## Exercise requirements
Exactly the lines from the first line of the records to the line holding "The presented cost" should be duplicated, and nothing more; pictures stay out.

*** Block opens ***

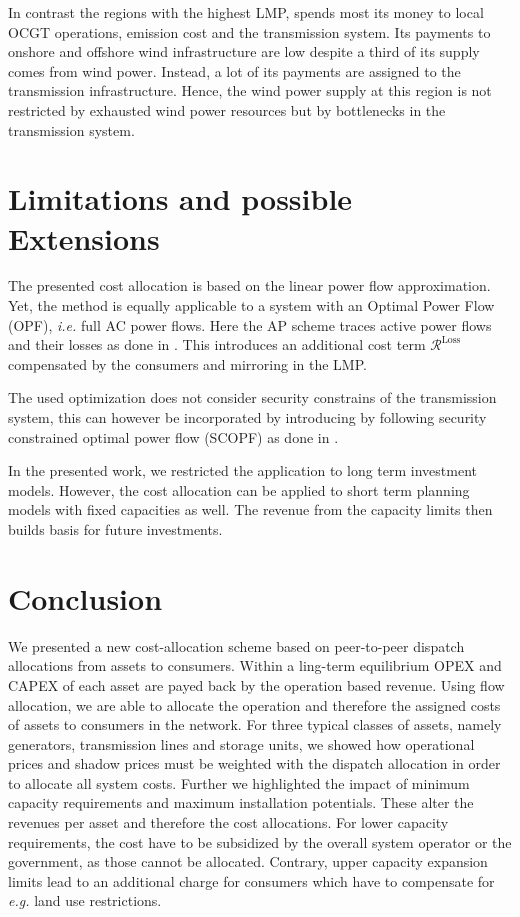 \documentclass[11pt,twocolumn]{article}
\newcommand{\ie}{\textit{i.e.} }
\newcommand{\eg}{\textit{e.g.} }
\newcommand{\remainingcost}{\mathcal{R}}
\begin{document}
In contrast the regions with the highest LMP, spends most its money to local OCGT operations, emission cost and the transmission system. Its payments to  onshore and offshore wind infrastructure are low despite a third of its supply comes from wind power. Instead, a lot of its payments are assigned to the transmission infrastructure. Hence, the wind power supply at this region is not restricted by exhausted wind power resources but by bottlenecks in the transmission system.  

 
\section{Limitations and possible Extensions}

The presented cost allocation is based on the linear power flow approximation. Yet, the method is equally applicable to a system with an Optimal Power Flow (OPF), \ie full AC power flows. Here the AP scheme traces active power flows and their losses as done in \cite{meng_investigation_2007}. This introduces an additional cost term $\remainingcost^\text{Loss}$ compensated by the consumers and mirroring in the LMP. 

The used optimization does not consider security constrains of the transmission system, this can however be incorporated by introducing by following security constrained optimal power flow (SCOPF) as done in \cite{nikoukar_transmission_2012}. 

In the presented work, we restricted the application to long term investment models. However, the cost allocation can be applied to short term planning models with fixed capacities as well. The revenue from the capacity limits then builds basis for future investments.  


\section{Conclusion}

We presented a new cost-allocation scheme based on peer-to-peer dispatch allocations from assets to consumers. Within a ling-term equilibrium OPEX and CAPEX of each asset are payed back by the operation based revenue. Using flow allocation, we are able to allocate the operation and therefore the assigned costs of assets to consumers in the network. For three typical classes of assets, namely generators, transmission lines and storage units, we showed how operational prices and shadow prices must be weighted with the dispatch allocation in order to allocate all system costs. Further we highlighted the impact of minimum capacity requirements and maximum installation potentials. These alter the revenues per asset and therefore the cost allocations. For lower capacity requirements, the cost have to be subsidized by the overall system operator or the government, as those cannot be allocated. Contrary, upper capacity expansion limits lead to an additional charge for consumers which have to compensate for \eg land use restrictions.  
\end{document}
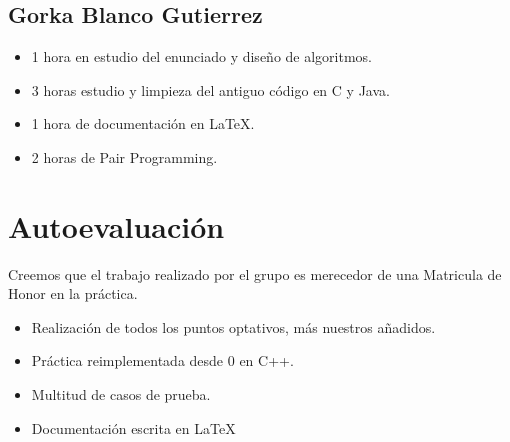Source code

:     \section{Gorka Blanco Gutierrez}
    
        \begin{itemize}
            \item 1 hora en estudio del enunciado y diseño de algoritmos.
            \item 3 horas estudio y limpieza del antiguo código en C y Java.
            \item 1 hora de documentación en \LaTeX.
            \item 2 horas de Pair Programming.
        \end{itemize}
        
        
\chapter{Autoevaluación}
     
     Creemos que el trabajo realizado por el grupo es merecedor de una Matricula de Honor en la práctica.
     
     \begin{itemize}
     
     	\item Realización de todos los puntos optativos, más nuestros añadidos.
	
		\item Práctica reimplementada desde 0 en C++.
		
		\item Multitud de casos de prueba.
		
		\item Documentación escrita en \LaTeX
		
	\end{itemize}
	
	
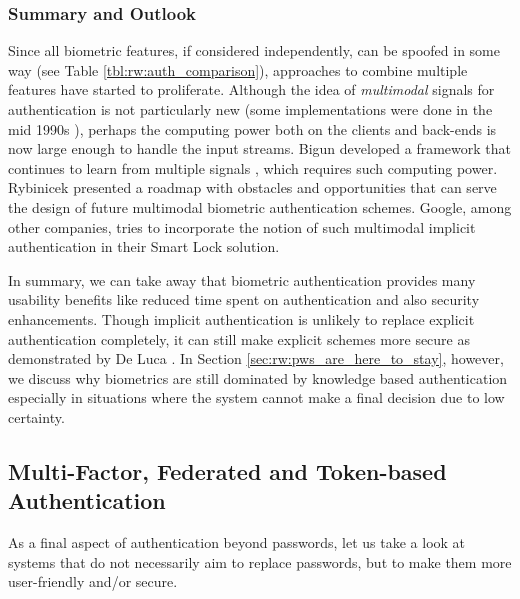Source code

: 	\subsubsection{Summary and Outlook}
	Since all biometric features, if considered independently, can be spoofed in some way (see Table \ref{tbl:rw:auth_comparison}), approaches to combine multiple features have started to proliferate. Although the idea of \textit{multimodal} signals for authentication is not particularly new (some implementations were done in the mid 1990s \cite{Brunelli1995PersonIdentificationMultipleCues}), perhaps the computing power both on the clients and back-ends is now large enough to handle the input streams. Bigun \etal developed a framework that continues to learn from multiple signals \cite{Bigun2005CombiningBiometricEvidence}, which requires such computing power.	Rybinicek \etal presented a roadmap with obstacles and opportunities \cite{Rybnicek2014RoadmapContinuousAuth} that can serve the design of future multimodal biometric authentication schemes. Google, among other companies, tries to incorporate the notion of such multimodal implicit authentication in their Smart Lock solution. 
	
	In summary, we can take away that biometric authentication provides many usability benefits like reduced time spent on authentication and also security enhancements. Though implicit authentication is unlikely to replace explicit authentication completely, it can still make explicit schemes more secure as demonstrated by De Luca \etal \cite{DeLuca2012TouchMeOnce}. In Section \ref{sec:rw:pws_are_here_to_stay}, however, we discuss why biometrics are still dominated by knowledge based authentication especially in situations where the system cannot make a final decision due to low certainty. 
	
	
		
	\subsection{Multi-Factor, Federated and Token-based Authentication}\label{sec:rw:shared_auth_tokens}
	As a final aspect of authentication beyond passwords, let us take a look at systems that do not necessarily aim to replace passwords, but to make them more user-friendly and/or secure.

*** Block closes ***

## Answer for the task
 \documentclass[11pt,twocolumn]{article}
\newcommand{\ie}{\textit{i.e.} }
\newcommand{\eg}{\textit{e.g.} }
\newcommand{\remainingcost}{\mathcal{R}}
\begin{document}
In contrast the regions with the highest LMP, spends most its money to local OCGT operations, emission cost and the transmission system. Its payments to  onshore and offshore wind infrastructure are low despite a third of its supply comes from wind power. Instead, a lot of its payments are assigned to the transmission infrastructure. Hence, the wind power supply at this region is not restricted by exhausted wind power resources but by bottlenecks in the transmission system.  

 
\section{Limitations and possible Extensions}

The presented cost allocation is based on the linear power flow approximation. Yet, the method is equally applicable to a system with an Optimal Power Flow (OPF), \ie full AC power flows. Here the AP scheme traces active power flows and their losses as done in \cite{meng_investigation_2007}. This introduces an additional cost term $\remainingcost^\text{Loss}$ compensated by the consumers and mirroring in the LMP. 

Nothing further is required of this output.